TASK GOAL: Only lines with the word "their" are wanted; copy each of them from the listing below.

INPUT MATERIAL:
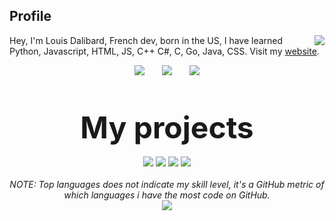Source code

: ## Profile
<img align="right" src="https://github-readme-stats.vercel.app/api?username=AnOnTake&show_icons=true&theme=dracula&hide_border=true" />

Hey, I'm Louis Dalibard, French dev, born in the US, I have learned Python, Javascript, HTML, JS, C++ C#, C, Go, Java, CSS. Visit my <a href="https://xE0F9.github.io/">website</a>.
<br>
<p align="center">
    <img src="http://img.shields.io/badge/Discord-%40OnTake%235344-7289DA?style=for-the-badge" />
    &nbsp;&nbsp;&nbsp;&nbsp;&nbsp;
    <img src="http://img.shields.io/badge/Twiter-%40TvOutOf-1DA1F2?style=for-the-badge" />
    &nbsp;&nbsp;&nbsp;&nbsp;&nbsp;
    <img src="http://img.shields.io/badge/Instagram-%40louisdalibard-E1306C?style=for-the-badge" />
    <br>
    <br>
    <br>
    <br>
    <font size="14">
        <b>
            My projects
        </b><br>
    </font>
    <br>
    <img src="https://github-readme-stats.vercel.app/api/pin/?username=xE0F9&repo=NekoVault&theme=dracula&hide_border=true" />
    <img src="https://github-readme-stats.vercel.app/api/pin/?username=xE0F9&repo=DiscordRPCForMPRIS2&theme=dracula&hide_border=true" />
    <img src="https://github-readme-stats.vercel.app/api/pin/?username=xE0F9&repo=OpenNotes&theme=dracula&hide_border=true" />
    <img src="https://github-readme-stats.vercel.app/api/pin/?username=xE0F9&repo=xE0F9.github.io&theme=dracula&hide_border=true" />
    <br>
<br>
<i>
    NOTE: Top languages does not indicate my skill level, it's a GitHub metric of which languages i have the most code on GitHub.</i><br>
<img align="center" src="https://github-readme-stats.vercel.app/api/top-langs/?username=xE0F9&layout=compact&theme=dracula&hide_border=true" />
</p>
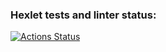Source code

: ### Hexlet tests and linter status:
[![Actions Status](https://github.com/Nikon1624/frontend-project-lvl1/workflows/hexlet-check/badge.svg)](https://github.com/Nikon1624/frontend-project-lvl1/actions)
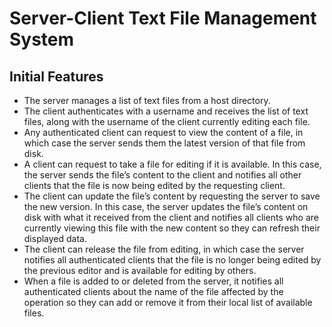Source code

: # Server-Client Text File Management System

## Initial Features

- The server manages a list of text files from a host directory.
- The client authenticates with a username and receives the list of text files, along with the username of the client currently editing each file.
- Any authenticated client can request to view the content of a file, in which case the server sends them the latest version of that file from disk.
- A client can request to take a file for editing if it is available. In this case, the server sends the file’s content to the client and notifies all other clients that the file is now being edited by the requesting client.
- The client can update the file’s content by requesting the server to save the new version. In this case, the server updates the file’s content on disk with what it received from the client and notifies all clients who are currently viewing this file with the new content so they can refresh their displayed data.
- The client can release the file from editing, in which case the server notifies all authenticated clients that the file is no longer being edited by the previous editor and is available for editing by others.
- When a file is added to or deleted from the server, it notifies all authenticated clients about the name of the file affected by the operation so they can add or remove it from their local list of available files.
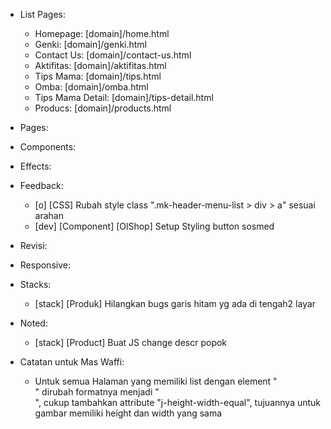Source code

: - List Pages:
  - Homepage: [domain]/home.html
  - Genki: [domain]/genki.html
  - Contact Us: [domain]/contact-us.html
  - Aktifitas: [domain]/aktifitas.html
  - Tips Mama: [domain]/tips.html
  - Omba: [domain]/omba.html
  - Tips Mama Detail: [domain]/tips-detail.html
  - Producs: [domain]/products.html

- Pages:

- Components:

- Effects:
  
- Feedback:
  - [o] [CSS] Rubah style class ".mk-header-menu-list > div > a" sesuai arahan
  - [dev] [Component] [OlShop] Setup Styling button sosmed

- Revisi:

- Responsive:

- Stacks:
  - [stack] [Produk] Hilangkan bugs garis hitam yg ada di tengah2 layar
- Noted:
  - [stack] [Product] Buat JS change descr popok

- Catatan untuk Mas Waffi:
  - Untuk semua Halaman yang memiliki list dengan element "<div class="m-tips-2-list-item-image">" dirubah formatnya menjadi "<div class="m-tips-2-list-item-image" j-height-width-equal>", cukup tambahkan attribute "j-height-width-equal", tujuannya untuk gambar memiliki height dan width yang sama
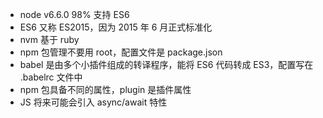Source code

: * node v6.6.0 98% 支持 ES6
* ES6 又称 ES2015，因为 2015 年 6 月正式标准化
* nvm 基于 ruby
* npm 包管理不要用 root，配置文件是 package.json
* babel 是由多个小插件组成的转译程序，能将 ES6 代码转成 ES3，配置写在 .babelrc 文件中
* npm 包具备不同的属性，plugin 是插件属性
* JS 将来可能会引入 async/await 特性
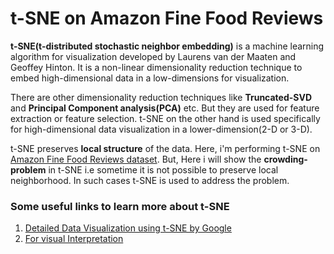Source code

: # t-SNE on Amazon Fine Food Reviews

**t-SNE(t-distributed stochastic neighbor embedding)** is a machine learning algorithm for visualization developed by Laurens van der Maaten and Geoffey Hinton. It is a non-linear dimensionality reduction technique to embed high-dimensional data in a low-dimensions for visualization.<br>

There are other dimensionality reduction techniques like **Truncated-SVD** and **Principal Component analysis(PCA)** etc. But they are used for feature extraction or feature selection. t-SNE on the other hand is used specifically for high-dimensional data visualization in a lower-dimension(2-D or 3-D).<br>

t-SNE preserves **local structure** of the data. Here, i'm performing t-SNE on [Amazon Fine Food Reviews dataset](https://www.kaggle.com/snap/amazon-fine-food-reviews). But, Here i will show the **crowding-problem** in t-SNE i.e sometime it is not possible to preserve local neighborhood. In such cases t-SNE is used to address the problem.

### Some useful links to learn more about t-SNE
1. [Detailed Data Visualization using t-SNE by Google](https://experiments.withgoogle.com/visualizing-high-dimensional-space)
2. [For visual Interpretation](distill.pub/2016/misread-tsne)
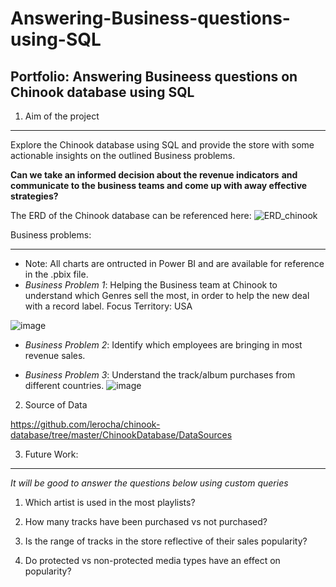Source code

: # Answering-Business-questions-using-SQL

## Portfolio: Answering Busineess questions on Chinook database using SQL


1. Aim of the project
***
Explore the Chinook database using SQL and provide the store with some actionable insights on the outlined Business problems.

**Can we take an informed decision about the revenue indicators** 
     **and communicate to the business teams and come up with away effective strategies?**

The ERD of the Chinook database can be referenced here:
![ERD_chinook](https://user-images.githubusercontent.com/44321100/171297555-cb119a2a-a0d6-4e8b-85bb-34f7943ff84a.png)

Business problems:
***
- Note: All charts are ontructed in Power BI and are available for reference in the .pbix file.
- *Business Problem 1*: Helping the Business team at Chinook to understand which Genres sell the most, in order to help the new deal with a record label. Focus Territory: USA

![image](https://user-images.githubusercontent.com/44321100/169695976-04d99ac0-e4ae-442f-a418-7363f62c8f2c.png)

- *Business Problem 2*: Identify which employees are bringing in most revenue sales.

- *Business Problem 3*: Understand the track/album purchases from different countries.
![image](https://user-images.githubusercontent.com/44321100/170893970-749fa676-ce3f-409e-8e8f-e00a5d779c2b.png)

    

2. Source of Data

https://github.com/lerocha/chinook-database/tree/master/ChinookDatabase/DataSources

3. Future Work:
***
*It will be good to answer the questions below using custom queries*

1. Which artist is used in the most playlists?

2. How many tracks have been purchased vs not purchased?

3. Is the range of tracks in the store reflective of their sales popularity?

4. Do protected vs non-protected media types have an effect on popularity?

EXERCISE OUTPUT:
- The client can update the file’s content by requesting the server to save the new version. In this case, the server updates the file’s content on disk with what it received from the client and notifies all clients who are currently viewing this file with the new content so they can refresh their displayed data.
- When a file is added to or deleted from the server, it notifies all authenticated clients about the name of the file affected by the operation so they can add or remove it from their local list of available files.
3. Is the range of tracks in the store reflective of their sales popularity?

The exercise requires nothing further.